Oakland A's

Jesse Chavez hopes to eat, stay strong for A’s this year

Oakland’s Jesse Chavez throws during spring training baseball practice on Wednesday, Feb. 25, 2015, in Mesa, Ariz.
Oakland’s Jesse Chavez throws during spring training baseball practice on Wednesday, Feb. 25, 2015, in Mesa, Ariz. AP

When the A’s dispersed last fall after their season-ending loss in the American League wild-card game, pitcher Jesse Chavez went home with a directive for the offseason: Eat.

Chavez, the slight right-hander, said he finished last season carrying 157 pounds on his 6-foot-2 frame. He also logged the highest innings total (146) of his career, and experienced a second-half drop-off that may have been the result of his body wearing down later in the year.

So Chavez made a conscious effort this winter to put on weight. He ate steaks, big salads, foods his natural metabolism wouldn’t burn off quickly. He did his best not to skip meals. He ate when he wasn’t hungry.
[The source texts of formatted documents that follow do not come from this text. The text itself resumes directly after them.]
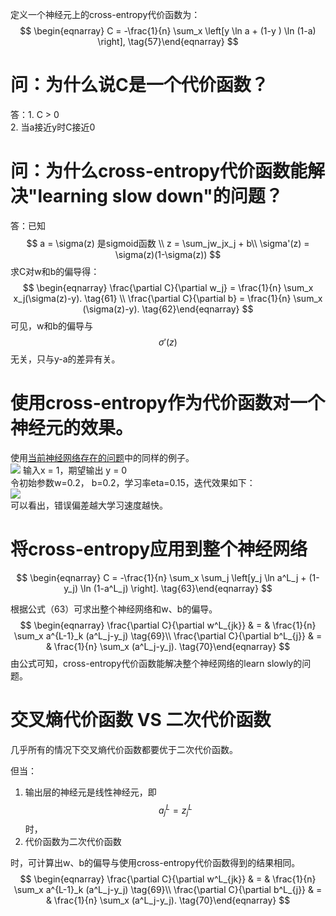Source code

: 定义一个神经元上的cross-entropy代价函数为：  
$$
\begin{eqnarray} 
  C = -\frac{1}{n} \sum_x \left[y \ln a + (1-y ) \ln (1-a) \right],
\tag{57}\end{eqnarray}
$$

# 问：为什么说C是一个代价函数？  
答：1. C > 0  
2. 当a接近y时C接近0  

# 问：为什么cross-entropy代价函数能解决"learning slow down"的问题？  
答：已知  
$$
a = \sigma(z) 是sigmoid函数 \\
z = \sum_jw_jx_j + b\\
\sigma'(z) = \sigma(z)(1-\sigma(z))
$$
求C对w和b的偏导得：  
$$
\begin{eqnarray} 
  \frac{\partial C}{\partial w_j} =  \frac{1}{n} \sum_x x_j(\sigma(z)-y). 
\tag{61} \\
\frac{\partial C}{\partial b} = \frac{1}{n} \sum_x (\sigma(z)-y).
\tag{62}\end{eqnarray}
$$
可见，w和b的偏导与$$\sigma'(z)$$无关，只与y-a的差异有关。  

# 使用cross-entropy作为代价函数对一个神经元的效果。  
使用[当前神经网络存在的问题]()中的同样的例子。  
![](http://neuralnetworksanddeeplearning.com/images/tikz28.png)
输入x = 1，期望输出 y = 0  
令初始参数w=0.2， b=0.2，学习率eta=0.15，迭代效果如下：  
![](http://windmissing.github.io/images_for_gitbook/Nielsen-NNDL/3.png)  
可以看出，错误偏差越大学习速度越快。

# 将cross-entropy应用到整个神经网络

$$
\begin{eqnarray}  C = -\frac{1}{n} \sum_x
  \sum_j \left[y_j \ln a^L_j + (1-y_j) \ln (1-a^L_j) \right].
\tag{63}\end{eqnarray}
$$

根据公式（63）可求出整个神经网络和w、b的偏导。  
$$
\begin{eqnarray}
      \frac{\partial C}{\partial w^L_{jk}} & = & \frac{1}{n} \sum_x 
      a^{L-1}_k  (a^L_j-y_j) \tag{69}\\
      \frac{\partial C}{\partial b^L_{j}} & = & \frac{1}{n} \sum_x 
      (a^L_j-y_j).
  \tag{70}\end{eqnarray}
$$
由公式可知，cross-entropy代价函数能解决整个神经网络的learn slowly的问题。  

# 交叉熵代价函数 VS 二次代价函数
几乎所有的情况下交叉熵代价函数都要优于二次代价函数。  

但当：  
1. 输出层的神经元是线性神经元，即$$a^L_j = z^L_j$$时，
2. 代价函数为二次代价函数

时，可计算出w、b的偏导与使用cross-entropy代价函数得到的结果相同。  
$$
\begin{eqnarray}
      \frac{\partial C}{\partial w^L_{jk}} & = & \frac{1}{n} \sum_x 
      a^{L-1}_k  (a^L_j-y_j) \tag{69}\\
      \frac{\partial C}{\partial b^L_{j}} & = & \frac{1}{n} \sum_x 
      (a^L_j-y_j).
  \tag{70}\end{eqnarray}
$$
“The easiest thing for me to tell him was, ‘Hey, when you feel like you can’t eat, just like pushing yourself in the weight room to get that extra couple of reps, same thing when you eat,’” said Mike Henriques, the A’s strength and conditioning coach. “‘Push yourself just to get a couple more calories in you.’”

It may sound easy, almost indulgent. But it could be a challenge for Chavez, who said he rarely feels like eating on days he pitches or after workouts; either the adrenaline quashes his appetite or “it’ll come right back up.” Plus, he said, “I get bored eating sometimes.”

“If you sit there and chew a steak for 20 minutes,” Chavez said, “regardless of how big a steak it is, you’re just going to get tired of eating it.”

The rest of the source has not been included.